Plain-text document sources:
*** Begin section ***
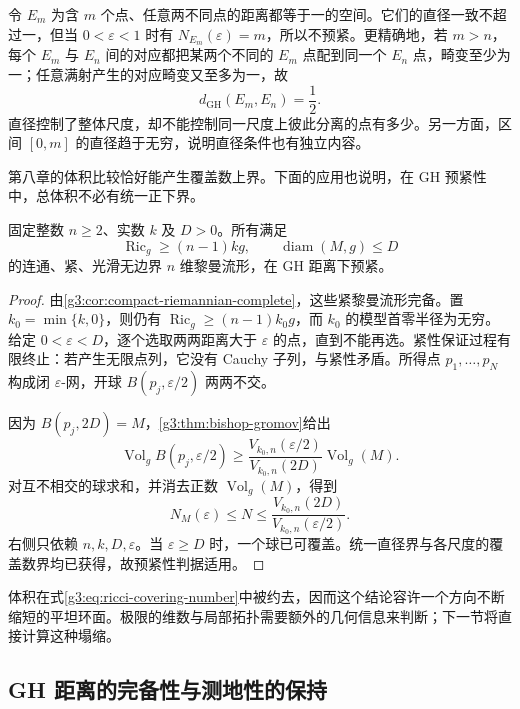 \begin{example}\label{g3:exm:equilateral-nonprecompact}
	令 \(E_m\) 为含 \(m\) 个点、任意两不同点的距离都等于一的空间。它们的直径一致不超过一，但当 \(0<\varepsilon<1\) 时有 \(N_{E_m}(\varepsilon)=m\)，所以不预紧。更精确地，若 \(m>n\)，每个 \(E_m\) 与 \(E_n\) 间的对应都把某两个不同的 \(E_m\) 点配到同一个 \(E_n\) 点，畸变至少为一；任意满射产生的对应畸变又至多为一，故
	\[
		d_{\mathrm{GH}}(E_m,E_n)=\frac12.
	\]
	直径控制了整体尺度，却不能控制同一尺度上彼此分离的点有多少。另一方面，区间 \([0,m]\) 的直径趋于无穷，说明直径条件也有独立内容。
\end{example}

第八章的体积比较恰好能产生覆盖数上界。下面的应用也说明，在 GH 预紧性中，总体积不必有统一正下界。

\begin{corollary}\label{g3:cor:ricci-diameter-gh-precompact}
	固定整数 \(n\ge2\)、实数 \(k\) 及 \(D>0\)。所有满足
	\[
		\operatorname{Ric}_g\ge(n-1)kg,\qquad
		\operatorname{diam}(M,g)\le D
	\]
	的连通、紧、光滑无边界 \(n\) 维黎曼流形，在 GH 距离下预紧。
\end{corollary}
\begin{proof}
	由\cref{g3:cor:compact-riemannian-complete}，这些紧黎曼流形完备。置 \(k_0=\min\{k,0\}\)，则仍有 \(\operatorname{Ric}_g\ge(n-1)k_0g\)，而 \(k_0\) 的模型首零半径为无穷。给定 \(0<\varepsilon<D\)，逐个选取两两距离大于 \(\varepsilon\) 的点，直到不能再选。紧性保证过程有限终止：若产生无限点列，它没有 Cauchy 子列，与紧性矛盾。所得点 \(p_1,\ldots,p_N\) 构成闭 \(\varepsilon\)-网，开球 \(B(p_j,\varepsilon/2)\) 两两不交。

	因为 \(B(p_j,2D)=M\)，\cref{g3:thm:bishop-gromov}给出
	\[
		\operatorname{Vol}_g B(p_j,\varepsilon/2)
		\ge\frac{V_{k_0,n}(\varepsilon/2)}{V_{k_0,n}(2D)}
		\operatorname{Vol}_g(M).
	\]
	对互不相交的球求和，并消去正数 \(\operatorname{Vol}_g(M)\)，得到
	\begin{equation}\label{g3:eq:ricci-covering-number}
		N_M(\varepsilon)\le N
		\le\frac{V_{k_0,n}(2D)}{V_{k_0,n}(\varepsilon/2)}.
	\end{equation}
	右侧只依赖 \(n,k,D,\varepsilon\)。当 \(\varepsilon\ge D\) 时，一个球已可覆盖。统一直径界与各尺度的覆盖数界均已获得，故预紧性判据适用。
\end{proof}

体积在式\eqref{g3:eq:ricci-covering-number}中被约去，因而这个结论容许一个方向不断缩短的平坦环面。极限的维数与局部拓扑需要额外的几何信息来判断；下一节将直接计算这种塌缩。

\subsection{GH 距离的完备性与测地性的保持}
\label{g3:subsec:1003:04}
*** End section ***
## [Task description]
Leave the pictures out and output the rest of the data word for word.

## [Solution below]
 \begin{example}\label{g3:exm:equilateral-nonprecompact}
	令 \(E_m\) 为含 \(m\) 个点、任意两不同点的距离都等于一的空间。它们的直径一致不超过一，但当 \(0<\varepsilon<1\) 时有 \(N_{E_m}(\varepsilon)=m\)，所以不预紧。更精确地，若 \(m>n\)，每个 \(E_m\) 与 \(E_n\) 间的对应都把某两个不同的 \(E_m\) 点配到同一个 \(E_n\) 点，畸变至少为一；任意满射产生的对应畸变又至多为一，故
	\[
		d_{\mathrm{GH}}(E_m,E_n)=\frac12.
	\]
	直径控制了整体尺度，却不能控制同一尺度上彼此分离的点有多少。另一方面，区间 \([0,m]\) 的直径趋于无穷，说明直径条件也有独立内容。
\end{example}

第八章的体积比较恰好能产生覆盖数上界。下面的应用也说明，在 GH 预紧性中，总体积不必有统一正下界。

\begin{corollary}\label{g3:cor:ricci-diameter-gh-precompact}
	固定整数 \(n\ge2\)、实数 \(k\) 及 \(D>0\)。所有满足
	\[
		\operatorname{Ric}_g\ge(n-1)kg,\qquad
		\operatorname{diam}(M,g)\le D
	\]
	的连通、紧、光滑无边界 \(n\) 维黎曼流形，在 GH 距离下预紧。
\end{corollary}
\begin{proof}
	由\cref{g3:cor:compact-riemannian-complete}，这些紧黎曼流形完备。置 \(k_0=\min\{k,0\}\)，则仍有 \(\operatorname{Ric}_g\ge(n-1)k_0g\)，而 \(k_0\) 的模型首零半径为无穷。给定 \(0<\varepsilon<D\)，逐个选取两两距离大于 \(\varepsilon\) 的点，直到不能再选。紧性保证过程有限终止：若产生无限点列，它没有 Cauchy 子列，与紧性矛盾。所得点 \(p_1,\ldots,p_N\) 构成闭 \(\varepsilon\)-网，开球 \(B(p_j,\varepsilon/2)\) 两两不交。

	因为 \(B(p_j,2D)=M\)，\cref{g3:thm:bishop-gromov}给出
	\[
		\operatorname{Vol}_g B(p_j,\varepsilon/2)
		\ge\frac{V_{k_0,n}(\varepsilon/2)}{V_{k_0,n}(2D)}
		\operatorname{Vol}_g(M).
	\]
	对互不相交的球求和，并消去正数 \(\operatorname{Vol}_g(M)\)，得到
	\begin{equation}\label{g3:eq:ricci-covering-number}
		N_M(\varepsilon)\le N
		\le\frac{V_{k_0,n}(2D)}{V_{k_0,n}(\varepsilon/2)}.
	\end{equation}
	右侧只依赖 \(n,k,D,\varepsilon\)。当 \(\varepsilon\ge D\) 时，一个球已可覆盖。统一直径界与各尺度的覆盖数界均已获得，故预紧性判据适用。
\end{proof}

体积在式\eqref{g3:eq:ricci-covering-number}中被约去，因而这个结论容许一个方向不断缩短的平坦环面。极限的维数与局部拓扑需要额外的几何信息来判断；下一节将直接计算这种塌缩。

\subsection{GH 距离的完备性与测地性的保持}
\label{g3:subsec:1003:04}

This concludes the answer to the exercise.